Time to read 121401 csvs into a single data.table. Each time is an average of three runs then rounded. Each csv has 3 columns, one header row, and, on average, 4.510 rows. Machine is a GCP VM with 96 cores.
rbindlist lapply read.delim 500s
rbindlist lapply fread 250s (example at end)
rbindlist mclapply fread 10s (example at end)
fread cat 5s <- fastest; main topic of this answer
The fread cat solution uses the cat
shell command to concatenate all of the files together, then uses data.table's fread
to read the result:
x = fread(cmd='cat *.csv', header=F)
However, what if each csv has a header? Concatenating them all would mix in many headers with data rows.
x = fread(cmd="awk 'NR==1||FNR!=1' *.csv", header=T)
And what if you have so many files that the *.csv
shell glob fails?
x = fread(cmd='find . -name "*.csv" | xargs cat', header=F)
And what if all files have a header AND there are too many files?
header = fread(cmd='find . -name "*.csv" | head -n1 | xargs head -n1', header=T)
x = fread(cmd='find . -name "*.csv" | xargs tail -q -n+2', header=F)
setnames(x,header)
And what if the resulting concatenated csv is too big for system memory? (e.g., /dev/shm out of space error)
system('find . -name "*.csv" | xargs cat > combined.csv')
x = fread('combined.csv', header=F)
With headers?
system('find . -name "*.csv" | head -n1 | xargs head -n1 > combined.csv')
system('find . -name "*.csv" | xargs tail -q -n+2 >> combined.csv')
x = fread('combined.csv', header=T)
What if you don't want all .csv in a directory, but rather a specific set of files? Also, they all have headers.
fread(text=paste0(system("xargs cat|awk 'NR==1||$1!=\"<column one name>\"'",input=paths,intern=T),collapse="\n"),header=T,sep="\t")

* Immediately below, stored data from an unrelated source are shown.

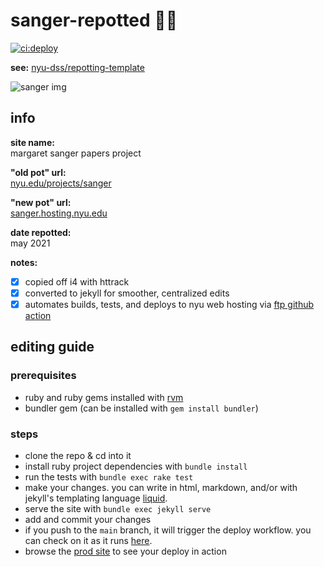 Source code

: # sanger-repotted 🌱🍯 
[![ci:deploy](https://github.com/nyu-dss/sanger-repotted/workflows/ci:deploy/badge.svg)](https://github.com/nyu-dss/sanger-repotted/actions?query=workflow%3Aci%3Adeploy)

__see:__ [nyu-dss/repotting-template](https://github.com/nyu-dss/repotting-template/)

![sanger img](https://raw.githubusercontent.com/nyu-dss/sanger-repotted/main/src/images/aboutms/mainimage.png)

## info

__site name:__  
margaret sanger papers project

__"old pot" url:__   
[nyu.edu/projects/sanger](https://nyu.edu/projects/sanger)

__"new pot" url:__  
[sanger.hosting.nyu.edu](https://sanger.hosting.nyu.edu)

__date repotted:__  
may 2021

__notes:__
- [x] copied off i4 with httrack
- [x] converted to jekyll for smoother, centralized edits
- [x] automates builds, tests, and deploys to nyu web hosting via [ftp github action](https://github.com/nyu-dss/sanger-repotted/blob/main/.github/workflows/deploy.yml)

## editing guide

### prerequisites
- ruby and ruby gems installed with [rvm](https://rvm.io/rvm/install)
- bundler gem (can be installed with `gem install bundler`)

### steps
- clone the repo & cd into it
- install ruby project dependencies with `bundle install`
- run the tests with `bundle exec rake test`
- make your changes. you can write in html, markdown, and/or with jekyll's templating language [liquid](https://jekyllrb.com/docs/liquid/tags/).
- serve the site with `bundle exec jekyll serve`
- add and commit your changes
- if you push to the `main` branch, it will trigger the deploy workflow. you can check on it as it runs [here](https://github.com/nyu-dss/sanger-repotted/actions?query=workflow%3Aci%3Adeploy).
- browse the [prod site](https://sanger.hosting.nyu.edu/) to see your deploy in action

Here is a function I use in production to handle several of these situations, but you should test it thoroughly with your own data before trusting it. To include a column for the inpath of each csv, use keep_inpath=T and explicitly specify the csv separator with the sep argument.
fread_many = function(files,header=T,keep_inpath=F,sep="auto",...){
if(length(files)==0) return()
if(typeof(files)!='character') return()
files = files[file.exists(files)]
if(length(files)==0) return()
# note 1: requires awk, not cat or tail because some files have no final newline
# note 2: parallel --xargs is 40% slower
# note 3: reading to var is 15% slower and crashes R if the string is too long
# note 4: shorter paths -> more paths per awk -> fewer awks -> measurably faster
# so best cd to the csv dir and use relative paths
tmp = tempfile(fileext = ".csv")
if(keep_inpath==T){
stopifnot(sep!="auto")
if(header==T){
system(paste0('/usr/bin/echo -ne inpath"',sep,'" > ',tmp))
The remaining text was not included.